A Study in Scarlet, the first Holmes book, had gone through several editions when an American editor of Lippincott's Magazine decided to ask for another volume to make up a companion edition. He invited Doyle to lunch for the purpose along with Oscar Wilde. What a treat it would have been to be a fly on the wall during that meeting! The result was the second Holmes book, and "The Picture of Dorian Gray". One may suspect that the character of the super aesthete Bartholomew Sholto owes a little to Wilde, who had already been satrized in "Patience", a work by another Sir Arthur.

The magazine edition appeared in London and America in February 1890, and the book came out a few months later. It commences with the first appearance of the famous hypodermic containing the "seven percent solution" which signals that Holmesis bored with life, and goes on to mention Watson's legacy from his time in Afghanistan. Now he suffers from a wounded leg, whereas when he met Holmes in the first book it was a shoulder injury, described in medical detail. Clearly things are occurring on more than one level.

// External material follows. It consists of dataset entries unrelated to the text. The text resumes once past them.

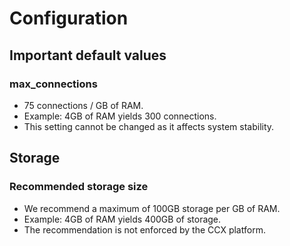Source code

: # Configuration
## Important default values
###  max_connections
* 75 connections / GB of RAM.
* Example: 4GB of RAM yields 300 connections.
* This setting cannot be changed as it affects system stability.

## Storage
### Recommended storage size
* We recommend a maximum of 100GB storage per GB of RAM.
* Example: 4GB of RAM yields 400GB of storage.
* The recommendation is not enforced by the CCX platform.


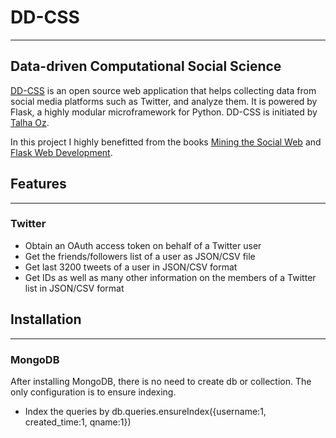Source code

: # DD-CSS
---------
## Data-driven Computational Social Science

[DD-CSS](http://dd-css.com) is an open source web application that helps collecting data from social media platforms such as Twitter, and analyze them.
It is powered by Flask, a highly modular microframework for Python.
DD-CSS is initiated by [Talha Oz][toz].

In this project I highly benefitted from the books [Mining the Social Web](https://github.com/ptwobrussell/Mining-the-Social-Web-2nd-Edition) and [Flask Web Development](https://github.com/miguelgrinberg/flasky).

## Features
-----------
### Twitter
* Obtain an OAuth access token on behalf of a Twitter user
* Get the friends/followers list of a user as JSON/CSV file
* Get last 3200 tweets of a user in JSON/CSV format
* Get IDs as well as many other information on the members of a Twitter list in JSON/CSV format

## Installation
---------------
### MongoDB
After installing MongoDB, there is no need to create db or collection. The only configuration is to ensure indexing.
* Index the queries by db.queries.ensureIndex({username:1, created_time:1, qname:1})
 
[toz]: http://talhaoz.com
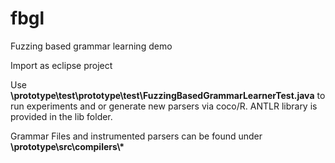 # fbgl
Fuzzing based grammar learning demo

Import as eclipse project


Use **\prototype\test\prototype\test\FuzzingBasedGrammarLearnerTest.java** to run experiments and or generate new parsers via coco/R. 
ANTLR library is provided in the lib folder.

Grammar Files and instrumented parsers can be found under __\prototype\src\compilers\\*__
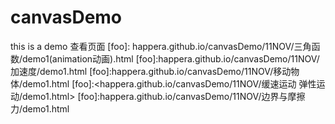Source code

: # canvasDemo
this is a demo
查看页面
[foo]: happera.github.io/canvasDemo/11NOV/三角函数/demo1(animation动画).html
[foo]:happera.github.io/canvasDemo/11NOV/加速度/demo1.html
[foo]:happera.github.io/canvasDemo/11NOV/移动物体/demo1.html
[foo]:<happera.github.io/canvasDemo/11NOV/缓速运动 弹性运动/demo1.html>
[foo]:happera.github.io/canvasDemo/11NOV/边界与摩擦力/demo1.html
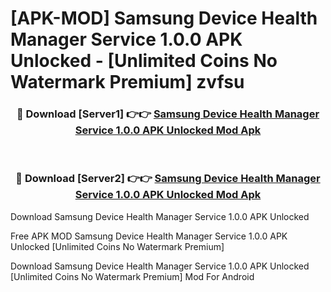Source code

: # [APK-MOD] Samsung Device Health Manager Service 1.0.0 APK Unlocked - [Unlimited Coins No Watermark Premium] zvfsu



<div align="center">
<h3>🔴 Download [Server1] 👉👉 <a href="https://momento.my/?title=Samsung_Device_Health_Manager_Service_1.0.0_APK_Unlocked">Samsung Device Health Manager Service 1.0.0 APK Unlocked Mod Apk</a></h3><br>

<h3>🔴 Download [Server2] 👉👉 <a href="https://momento.my/?title=Samsung_Device_Health_Manager_Service_1.0.0_APK_Unlocked">Samsung Device Health Manager Service 1.0.0 APK Unlocked Mod Apk</a></h3>
</div>



Download Samsung Device Health Manager Service 1.0.0 APK Unlocked 

Free APK MOD Samsung Device Health Manager Service 1.0.0 APK Unlocked [Unlimited Coins No Watermark Premium]

Download Samsung Device Health Manager Service 1.0.0 APK Unlocked [Unlimited Coins No Watermark Premium] Mod For Android
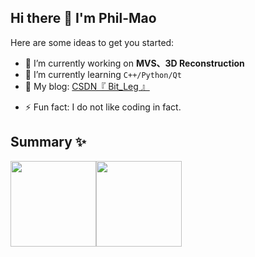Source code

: ## Hi there 👋 I'm Phil-Mao

<!--
**Phil-Mao/Phil-Mao** is a ✨ _special_ ✨ repository because its `README.md` (this file) appears on your GitHub profile.
-->

Here are some ideas to get you started:

- 🔭 I’m currently working on **MVS、3D Reconstruction** 
- 🌱 I’m currently learning `C++/Python/Qt`
- 💬 My blog: <a href="https://blog.csdn.net/Bit_Leg?spm=1000.2115.3001.5343">CSDN『 Bit_Leg 』</a>
<!-- - 📫 Wechat: **strawberrymsf** 
- 📺 Bilibili: <a href="https://space.bilibili.com/395143448?spm_id_from=333.1007.0.0">阿毛今天进步了吗</a>-->
- ⚡ Fun fact: I do not like coding in fact.

## Summary ✨
<img align="" height="137px" src="https://github-readme-stats.vercel.app/api?username=Phil-Mao&hide_title=true&hide_border=true&show_icons=true&include_all_commits=true&line_height=21&bg_color=0,EC6C6C,FFD479,FFFC79,73FA79&theme=graywhite&locale=cn" /><img align="" height="137px" src="https://github-readme-stats.vercel.app/api/top-langs/?username=Phil-Mao&hide_title=true&hide_border=true&layout=compact&bg_color=0,73FA79,73FDFF,D783FF&theme=graywhite&locale=cn" />
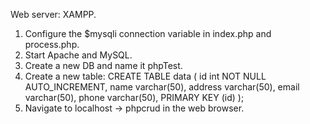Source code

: Web server: XAMPP.
1. Configure the $mysqli connection variable in index.php and process.php.
2. Start Apache and MySQL.
3. Create a new DB and name it phpTest.
4. Create a new table:
      CREATE TABLE data (
        id int NOT NULL AUTO_INCREMENT,
        name varchar(50),
        address varchar(50),
      	email varchar(50),
      	phone varchar(50),
        PRIMARY KEY (id)
       );
5. Navigate to localhost -> phpcrud in the web browser.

Mary Morstan, later to become Mrs Watson, wants Holmes to come as a witness to the rediscovery of the treasure stolen by four men in India, including her father as an accessory. When they reach the house of Bartholomew Sholto they find him murdered under very peculiar circumstances, and the treasure is missing. Was the murderer a child or a monkey? Holmes figures it out, and as in the first book there is a long overseas flashback to the circumstances of the theft in India.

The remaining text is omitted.